“I already had a few Ouessant sheep at home, in my garden,” says Mickaël. We always had to watch them with my wife so that they didn’t eat the roses…” Faced with the voracity of these four-legged mowers, Mickaël saw a new business. He decided to start and set up his eco-grazing business, Eco-Ouessant, in March 2014. Since then, companies such as Enedis, Hennessy and communities such as Jonzac and Rouillac have called on him and his 240 sheep to maintain their grassy plots. He thus “mows” more than 39 hectares of meadows and lawns almost everywhere in Charente.
“Everyone was learning”
“Left, look back, bring back. Mickaël guides his border collie, Lucky, with a masterful voice, even if the herding dog sometimes tries to turn a deaf ear. The sheep gather around the Charentais shepherd. A mastery which is the fruit of long years of work… Because before launching completely, Mickaël, who remained an employee, took his paid leave to carry out breeding training in an agricultural college.
“With the animals, when you leave on Friday evening, you don’t close the barrier behind you. In case of problems, you have to go there: it’s 24 hours a day”
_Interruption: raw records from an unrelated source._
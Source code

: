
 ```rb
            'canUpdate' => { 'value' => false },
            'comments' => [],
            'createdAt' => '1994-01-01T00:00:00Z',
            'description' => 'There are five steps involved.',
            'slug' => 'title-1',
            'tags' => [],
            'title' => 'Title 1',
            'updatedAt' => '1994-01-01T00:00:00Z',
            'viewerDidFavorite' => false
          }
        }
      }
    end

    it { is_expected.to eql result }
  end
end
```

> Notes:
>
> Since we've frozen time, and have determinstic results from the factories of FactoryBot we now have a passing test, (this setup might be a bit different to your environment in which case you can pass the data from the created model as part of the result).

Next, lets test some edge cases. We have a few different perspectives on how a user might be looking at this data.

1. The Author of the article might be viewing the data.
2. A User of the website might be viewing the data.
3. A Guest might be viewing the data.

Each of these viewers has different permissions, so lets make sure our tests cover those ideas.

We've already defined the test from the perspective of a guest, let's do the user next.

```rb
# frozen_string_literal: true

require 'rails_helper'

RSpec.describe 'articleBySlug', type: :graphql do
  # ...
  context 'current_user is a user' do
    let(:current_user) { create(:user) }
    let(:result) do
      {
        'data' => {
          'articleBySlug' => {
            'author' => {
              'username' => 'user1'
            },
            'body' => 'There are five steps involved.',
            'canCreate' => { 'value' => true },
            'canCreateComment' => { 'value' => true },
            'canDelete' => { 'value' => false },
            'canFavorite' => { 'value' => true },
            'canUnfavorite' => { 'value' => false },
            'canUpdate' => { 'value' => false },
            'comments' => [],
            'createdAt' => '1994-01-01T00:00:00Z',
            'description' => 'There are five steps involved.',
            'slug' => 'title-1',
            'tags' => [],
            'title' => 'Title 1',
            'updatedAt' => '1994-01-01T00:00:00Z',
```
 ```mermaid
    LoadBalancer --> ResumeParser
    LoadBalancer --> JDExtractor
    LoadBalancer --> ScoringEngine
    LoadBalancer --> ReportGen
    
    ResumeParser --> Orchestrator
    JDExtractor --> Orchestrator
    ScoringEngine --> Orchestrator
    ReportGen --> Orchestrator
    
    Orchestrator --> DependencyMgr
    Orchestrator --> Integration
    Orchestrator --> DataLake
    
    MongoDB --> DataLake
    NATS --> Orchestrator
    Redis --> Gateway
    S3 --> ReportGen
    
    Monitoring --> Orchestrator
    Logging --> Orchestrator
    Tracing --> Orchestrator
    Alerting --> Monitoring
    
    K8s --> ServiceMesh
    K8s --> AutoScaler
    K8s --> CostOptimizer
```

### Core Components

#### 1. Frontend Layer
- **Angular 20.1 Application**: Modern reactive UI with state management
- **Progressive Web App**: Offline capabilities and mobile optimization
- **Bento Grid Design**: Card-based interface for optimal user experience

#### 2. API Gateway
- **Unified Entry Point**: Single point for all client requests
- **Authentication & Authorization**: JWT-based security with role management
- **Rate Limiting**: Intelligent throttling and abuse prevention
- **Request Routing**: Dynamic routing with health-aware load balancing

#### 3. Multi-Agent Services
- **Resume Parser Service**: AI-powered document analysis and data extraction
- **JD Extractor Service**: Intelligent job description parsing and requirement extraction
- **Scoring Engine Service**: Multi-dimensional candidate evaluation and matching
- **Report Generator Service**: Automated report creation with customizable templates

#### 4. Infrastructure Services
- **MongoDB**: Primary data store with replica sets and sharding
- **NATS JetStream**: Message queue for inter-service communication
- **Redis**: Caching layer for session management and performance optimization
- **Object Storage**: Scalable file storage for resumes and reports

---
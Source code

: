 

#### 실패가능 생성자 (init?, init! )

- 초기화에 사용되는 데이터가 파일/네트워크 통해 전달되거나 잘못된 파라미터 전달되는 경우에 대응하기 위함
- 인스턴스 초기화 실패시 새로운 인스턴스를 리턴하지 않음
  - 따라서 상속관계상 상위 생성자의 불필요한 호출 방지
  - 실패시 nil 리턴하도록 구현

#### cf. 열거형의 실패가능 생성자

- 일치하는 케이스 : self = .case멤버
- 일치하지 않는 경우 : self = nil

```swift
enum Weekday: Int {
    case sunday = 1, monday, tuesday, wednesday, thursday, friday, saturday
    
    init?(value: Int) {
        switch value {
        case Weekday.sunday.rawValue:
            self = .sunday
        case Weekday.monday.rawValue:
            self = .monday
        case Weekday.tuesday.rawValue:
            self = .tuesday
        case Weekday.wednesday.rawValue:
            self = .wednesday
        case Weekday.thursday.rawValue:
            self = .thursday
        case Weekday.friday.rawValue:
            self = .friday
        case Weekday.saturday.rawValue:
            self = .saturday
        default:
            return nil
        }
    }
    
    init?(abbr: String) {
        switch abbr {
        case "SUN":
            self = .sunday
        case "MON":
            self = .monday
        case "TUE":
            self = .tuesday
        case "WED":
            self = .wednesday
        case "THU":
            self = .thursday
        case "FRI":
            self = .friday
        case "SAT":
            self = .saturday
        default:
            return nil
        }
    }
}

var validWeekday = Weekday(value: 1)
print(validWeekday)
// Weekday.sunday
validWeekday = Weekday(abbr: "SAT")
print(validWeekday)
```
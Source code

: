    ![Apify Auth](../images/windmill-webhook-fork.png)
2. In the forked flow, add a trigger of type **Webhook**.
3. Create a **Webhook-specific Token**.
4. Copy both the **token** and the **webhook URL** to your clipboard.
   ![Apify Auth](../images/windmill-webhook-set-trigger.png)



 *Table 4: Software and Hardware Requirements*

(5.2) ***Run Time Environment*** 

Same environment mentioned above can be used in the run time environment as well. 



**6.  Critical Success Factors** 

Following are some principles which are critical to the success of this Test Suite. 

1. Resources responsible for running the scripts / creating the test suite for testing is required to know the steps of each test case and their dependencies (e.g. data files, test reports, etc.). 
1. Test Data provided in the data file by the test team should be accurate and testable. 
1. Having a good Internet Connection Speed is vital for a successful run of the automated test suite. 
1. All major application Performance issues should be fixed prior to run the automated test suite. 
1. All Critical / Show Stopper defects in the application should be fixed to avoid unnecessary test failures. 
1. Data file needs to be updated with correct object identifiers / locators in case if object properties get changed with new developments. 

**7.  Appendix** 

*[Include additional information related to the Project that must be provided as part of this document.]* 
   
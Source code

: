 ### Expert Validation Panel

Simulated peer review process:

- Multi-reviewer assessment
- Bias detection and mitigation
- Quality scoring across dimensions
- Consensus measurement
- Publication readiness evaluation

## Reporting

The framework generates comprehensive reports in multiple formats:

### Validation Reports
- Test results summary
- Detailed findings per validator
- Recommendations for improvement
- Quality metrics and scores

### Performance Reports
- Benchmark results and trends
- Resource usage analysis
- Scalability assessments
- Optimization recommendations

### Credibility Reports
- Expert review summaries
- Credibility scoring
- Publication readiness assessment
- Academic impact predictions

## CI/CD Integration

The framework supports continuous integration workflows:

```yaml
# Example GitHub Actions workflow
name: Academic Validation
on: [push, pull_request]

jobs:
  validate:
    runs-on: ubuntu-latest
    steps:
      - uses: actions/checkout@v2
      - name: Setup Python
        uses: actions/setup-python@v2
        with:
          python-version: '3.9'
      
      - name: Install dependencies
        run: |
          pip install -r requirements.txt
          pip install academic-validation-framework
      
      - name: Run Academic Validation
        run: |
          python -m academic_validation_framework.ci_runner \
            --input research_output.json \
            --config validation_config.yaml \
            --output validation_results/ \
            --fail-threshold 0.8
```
“But there, you also have to be a salesman, an accountant, a secretary…”, lists the Genteen. In addition to the skills involved in self-employment, Mickaël had to learn how to educate a dog for the very specific work of keeping a herd. “Everyone was learning: the sheep who had never seen a dog in their life, the dog and myself,” he laughs. But we are improving from year to year, there I go back to another little dog, Maya. It’s like in all professions: you have to roll up your sleeves and you’ll get there. »
This Charentais shepherd is today a real “Swiss army knife”, at the head of a herd made up of three breeds. Small Ouessant sheep, no taller than a dog, so light that they do not damage the ground on which they graze. But also Solognotes and Shropshires. This last breed, English, has the advantage of not attacking the bark, which is why these ewes maintain certain vineyards in Cognac. With this pretty menagerie, Mickaël manages the pastures of his various customers. He moves his herds from field to field, “after his four-legged employees have worked well” to transfer them to where the grass is (literally) greener.
“I am autonomous in decision-making, time management or contingencies. In short, the former maintenance technician is happy with this new life. And this, although she mobilizes it daily. “With the animals, when you leave on Friday evening, you don’t close the barrier behind you,” he confides. In case of problem, you have to go there: it’s 24 hours a day. ” But when the good weather finally arrives, “that’s when we appreciate being in the fresh air compared to the former colleagues who are at the factory”, smiles Mickaël for whom the key to happiness seems to be that of fields.